Rendered images with source text
────

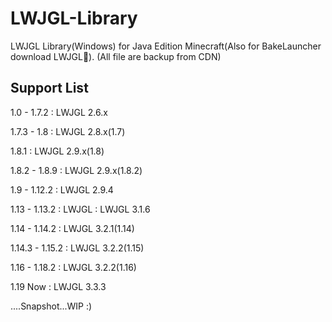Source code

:# LWJGL-Library
LWJGL Library(Windows) for Java Edition Minecraft(Also for BakeLauncher download LWJGL🙂).
(All file are backup from CDN)

## Support List
1.0 - 1.7.2 : LWJGL 2.6.x

1.7.3 - 1.8 : LWJGL 2.8.x(1.7)

1.8.1 : LWJGL 2.9.x(1.8)

1.8.2 - 1.8.9 : LWJGL 2.9.x(1.8.2)

1.9 - 1.12.2 : LWJGL 2.9.4

1.13 - 1.13.2 : LWJGL : LWJGL 3.1.6

1.14 - 1.14.2 : LWJGL 3.2.1(1.14)

1.14.3 - 1.15.2 : LWJGL 3.2.2(1.15)

1.16 - 1.18.2 : LWJGL 3.2.2(1.16)

1.19 Now : LWJGL 3.3.3

....Snapshot...WIP :)
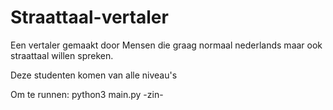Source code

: # Straattaal-vertaler


Een vertaler gemaakt door Mensen die graag normaal nederlands maar ook straattaal willen spreken.

Deze studenten komen van alle niveau's


Om te runnen: python3 main.py -zin-
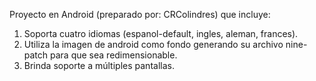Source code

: Proyecto en Android (preparado por: CRColindres) que incluye:
1.	Soporta cuatro idiomas (espanol-default, ingles, aleman, frances).
2.	Utiliza la imagen de android como fondo generando su archivo nine-patch para que sea redimensionable.
3.	Brinda soporte a múltiples pantallas.
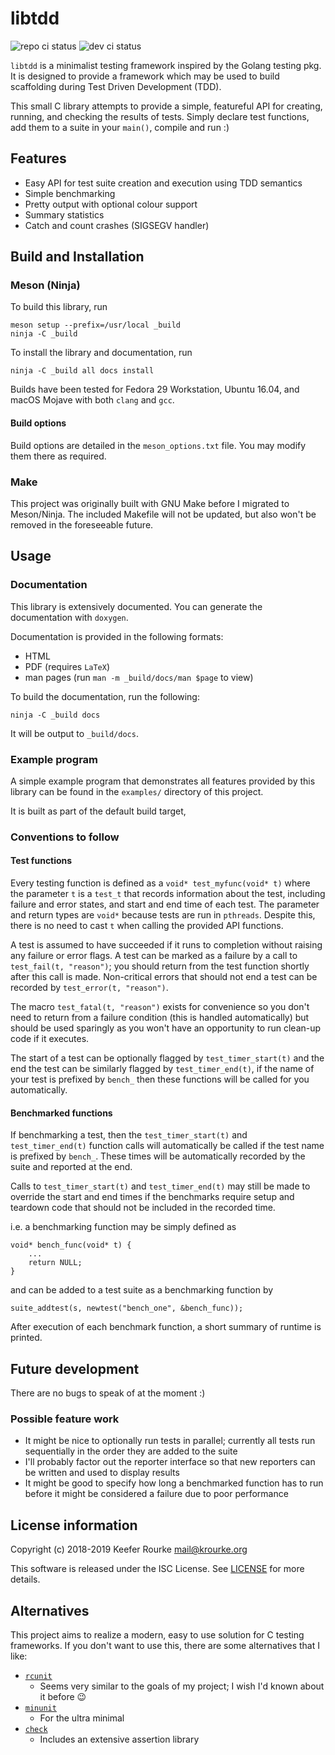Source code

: libtdd
======

![repo ci status](https://img.shields.io/travis/keeferrourke/libtdd.svg)
![dev ci status](https://img.shields.io/travis/com/keeferrourke/libtdd/development.svg?label=build%20%28dev%29)

`libtdd` is a minimalist testing framework inspired by the Golang
testing pkg. It is designed to provide a framework which may be used to
build scaffolding during Test Driven Development (TDD).

This small C library attempts to provide a simple, featureful API for
creating, running, and checking the results of tests.  Simply declare
test functions, add them to a suite in your `main()`, compile and run :)


Features
--------

 * Easy API for test suite creation and execution using TDD semantics
 * Simple benchmarking
 * Pretty output with optional colour support
 * Summary statistics
 * Catch and count crashes (SIGSEGV handler)


Build and Installation
----------------------

### Meson (Ninja)

To build this library, run

    meson setup --prefix=/usr/local _build
    ninja -C _build

To install the library and documentation, run

    ninja -C _build all docs install

Builds have been tested for Fedora 29 Workstation, Ubuntu 16.04, and
macOS Mojave with both `clang` and `gcc`.

#### Build options

Build options are detailed in the `meson_options.txt` file.
You may modify them there as required.

### Make

This project was originally built with GNU Make before I migrated to
Meson/Ninja. The included Makefile will not be updated, but also won't
be removed in the foreseeable future.


Usage
-----

### Documentation

This library is extensively documented. You can generate the
documentation with `doxygen`.

Documentation is provided in the following formats:

 - HTML
 - PDF (requires `LaTeX`)
 - man pages (run `man -m _build/docs/man $page` to view)

To build the documentation, run the following:

    ninja -C _build docs

It will be output to `_build/docs`.

### Example program

A simple example program that demonstrates all features provided by this
library can be found in the `examples/` directory of this project.

It is built as part of the default build target,

### Conventions to follow

#### Test functions

Every testing function is defined as a `void* test_myfunc(void* t)`
where the parameter `t` is a `test_t` that records information about
the test, including failure and error states, and start and end time
of each test. The parameter and return types are `void*` because tests
are run in `pthreads`. Despite this, there is no need to cast `t` when
calling the provided API functions.

A test is assumed to have succeeded if it runs to completion without
raising any failure or error flags. A test can be marked as a failure
by a call to `test_fail(t, "reason")`; you should return from the test
function shortly after this call is made. Non-critical errors that
should not end a test can be recorded by `test_error(t, "reason")`.

The macro `test_fatal(t, "reason")` exists for convenience so you don't
need to return from a failure condition (this is handled automatically)
but should be used sparingly as you won't have an opportunity to run
clean-up code if it executes.

The start of a test can be optionally flagged by `test_timer_start(t)`
and the end the test can be similarly flagged by `test_timer_end(t)`,
if the name of your test is prefixed by `bench_` then these functions
will be called for you automatically.

#### Benchmarked functions

If benchmarking a test, then the `test_timer_start(t)` and
`test_timer_end(t)` function calls will automatically be called if
the test name is prefixed by `bench_`. These times will be automatically
recorded by the suite and reported at the end.

Calls to `test_timer_start(t)` and `test_timer_end(t)` may still be made
to override the start and end times if the benchmarks require setup and
teardown code that should not be included in the recorded time.

i.e. a benchmarking function may be simply defined as

    void* bench_func(void* t) {
        ...
        return NULL;
    }

and can be added to a test suite as a benchmarking function by

    suite_addtest(s, newtest("bench_one", &bench_func));

After execution of each benchmark function, a short summary of runtime
is printed.


Future development
------------------

There are no bugs to speak of at the moment :)

### Possible feature work

 * It might be nice to optionally run tests in parallel; currently all
   tests run sequentially in the order they are added to the suite
 * I'll probably factor out the reporter interface so that new reporters
   can be written and used to display results
 * It might be good to specify how long a benchmarked function has to
   run before it might be considered a failure due to poor performance


License information
-------------------

Copyright (c) 2018-2019 Keefer Rourke <mail@krourke.org>

This software is released under the ISC License. See [LICENSE](LICENSE)
for more details.


Alternatives
------------

This project aims to realize a modern, easy to use solution for C
testing frameworks. If you don't want to use this, there are some
alternatives that I like:

 - [`rcunit`](https://github.com/jecklgamis/rcunit)
    + Seems very similar to the goals of my project;
      I wish I'd known about it before :wink:
 - [`minunit`](http://www.jera.com/techinfo/jtns/jtn002.html)
    + For the ultra minimal
 - [`check`](https://libcheck.github.io/check/)
    + Includes an extensive assertion library
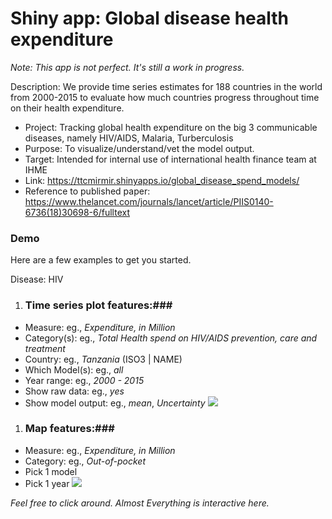 # Shiny app: Global disease health expenditure
*Note: This app is not perfect. It's still a work in progress.*

Description: We provide time series estimates for 188 countries in the world from 2000-2015 to evaluate how much countries progress throughout time on their health expenditure. 

 + Project: Tracking global health expenditure on the big 3 communicable diseases, namely HIV/AIDS, Malaria, Turberculosis
 + Purpose: To visualize/understand/vet the model output.
 + Target: Intended for internal use of international health finance team at IHME
 + Link: https://ttcmirmir.shinyapps.io/global_disease_spend_models/
 + Reference to published paper: https://www.thelancet.com/journals/lancet/article/PIIS0140-6736(18)30698-6/fulltext
  
### Demo
Here are a few examples to get you started.

Disease: HIV
1. ### Time series plot features:###
  + Measure: eg., _Expenditure, in Million_
  + Category(s): eg., _Total Health spend on HIV/AIDS prevention, care and treatment_
  + Country: eg., _Tanzania_ (ISO3 | NAME)
  + Which Model(s): eg., _all_
  + Year range: eg., _2000 - 2015_
  + Show raw data: eg., _yes_
  + Show model output: eg., _mean_, _Uncertainty_
![](time-series.gif)

1. ### Map features:###
  + Measure: eg., _Expenditure, in Million_
  + Category: eg., _Out-of-pocket_
  + Pick 1 model
  + Pick 1 year
![](map.gif)

 *Feel free to click around. Almost Everything is interactive here.*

────

◆ **Task details**
If a line above holds the word "your", count it; then say how many such lines there are and nothing else.

◆ **Result of the task**
2